Rasulullah shallallahu ‘alaihi wa sallam bersabda,

رَحِمَ اللَّهُ رَجُلاً سَمْحًا إِذَا بَاعَ ، وَإِذَا اشْتَرَى ، وَإِذَا اقْتَضَى

“Semoga Allah merahmati seseorang yang bersikap mudah ketika menjual, ketika membeli dan ketika menagih haknya (utangnya).”[10]

Begitu pula dalam hadits lainnya, Rasulullah shallallahu ‘alaihi wa sallam bersabda,

يُؤْتَى بِرَجُلٍ يَوْمَ الْقِيَامَةِ فَيَقُولُ اللَّهُ انْظُرُوا فِى عَمَلِهِ. فَيَقُولُ رَبِّ مَا كُنْتُ أَعْمَلُ خَيْراً غَيْرَ أَنَّهُ كَانَ لِى مَالٌ وَكُنْتُ أُخَالِطُ النَّاسَ فَمَنْ كَانَ مُوسِراً يَسَّرْتُ عَلَيْهِ وَمَنْ كَانَ مُعْسِراً أَنْظَرْتُهُ إِلَى مَيْسَرَةٍ. قَالَ اللَّهُ عَزَّ وَجَلَّ أَنَا أَحَقُّ مَنْ يَسَّرَ فَغَفَرَ لَهُ

“Ada seseorang didatangkan pada hari kiamat.

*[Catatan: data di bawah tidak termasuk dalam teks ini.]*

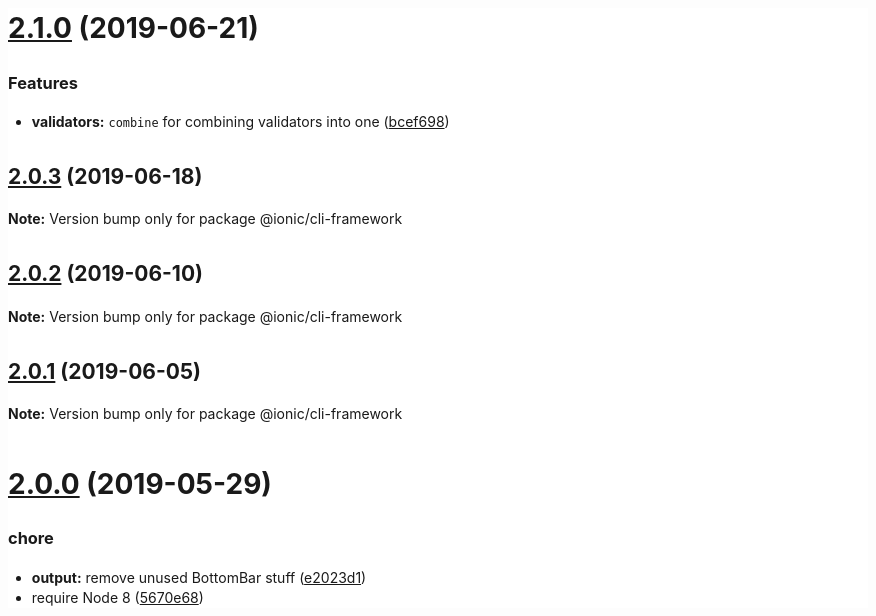 



# [2.1.0](https://github.com/ionic-team/ionic-cli/compare/@ionic/cli-framework@2.0.3...@ionic/cli-framework@2.1.0) (2019-06-21)


### Features

* **validators:** `combine` for combining validators into one ([bcef698](https://github.com/ionic-team/ionic-cli/commit/bcef698))





## [2.0.3](https://github.com/ionic-team/ionic-cli/compare/@ionic/cli-framework@2.0.2...@ionic/cli-framework@2.0.3) (2019-06-18)

**Note:** Version bump only for package @ionic/cli-framework





## [2.0.2](https://github.com/ionic-team/ionic-cli/compare/@ionic/cli-framework@2.0.1...@ionic/cli-framework@2.0.2) (2019-06-10)

**Note:** Version bump only for package @ionic/cli-framework





## [2.0.1](https://github.com/ionic-team/ionic-cli/compare/@ionic/cli-framework@2.0.0...@ionic/cli-framework@2.0.1) (2019-06-05)

**Note:** Version bump only for package @ionic/cli-framework





# [2.0.0](https://github.com/ionic-team/ionic-cli/compare/@ionic/cli-framework@1.7.0...@ionic/cli-framework@2.0.0) (2019-05-29)


### chore

* **output:** remove unused BottomBar stuff ([e2023d1](https://github.com/ionic-team/ionic-cli/commit/e2023d1))
* require Node 8 ([5670e68](https://github.com/ionic-team/ionic-cli/commit/5670e68))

Allah berfirman (yang artinya), “Lihatlah amalannya!” Kemudian orang tersebut berkata, “Wahai Rabbku, aku tidak memiliki amalan kebaikan selain satu amalan. Dulu aku memiliki harta, lalu aku sering meminjamkannya pada orang-orang. Setiap orang yang sebenarnya mampu untuk melunasinya, aku beri kemudahan. Begitu pula setiap orang yang berada dalam kesulitan, aku selalu memberinya tenggang waktu sampai dia mampu melunasinya.” Lantas Allah pun berkata (yang artinya), “Aku lebih berhak memberi kemudahan”. Orang ini pun akhirnya diampuni.”[11]

Lihatlah bagaimana seseorang yang baik dalam muamalah. Ia tidak ingin mencari keuntungan dalam transaksi utang piutang artinya ia tidak ingin menjalankan prinsip riba. Akhirnya ia pun menuai kebaikan dan pahala di akhirat.

Semoga Allah selalu memberkahi setiap langkah kita yang selalu berusaha menggapai ridho Allah melalui jalan yang ia perintahkan.



Penulis: Muhammad Abduh Tuasikal

Artikel https://rumaysho.com

Diselesaikan di Panggang-Gunung Kidul, 15 Shofar 1431 H


[1] HR. Bukhari no. 2083, dari Abu Hurairah.

[2] Al Amru bil Ma’ruf wan Nahyu ‘anil Mungkar, Syaikhul Islam Ibnu Taimiyah, hal. 15, Asy Syamilah

[3] Fathul Bari, Ibnu Hajar, 1/108.

[4] Syarh Al Bukhari, Ibnu Baththol, 1/144, Asy Syamilah.

[5] Fathul Bari, 1/108.

[6] Majmu’ Al Fatawa, 28/80

[7] Lihat Mughnil Muhtaj, 6/310

[8] Al Amru bil Ma’ruf wan Nahyu ‘anil Mungkar, hal. 15.

[9] Idem

[10] HR. Bukhari no. 2076, dari Jabir bin ‘Abdillah.

[11] HR. Ahmad. Syaikh Syu’aib Al Arnauth mengatakan bahwa hadits ini shohih.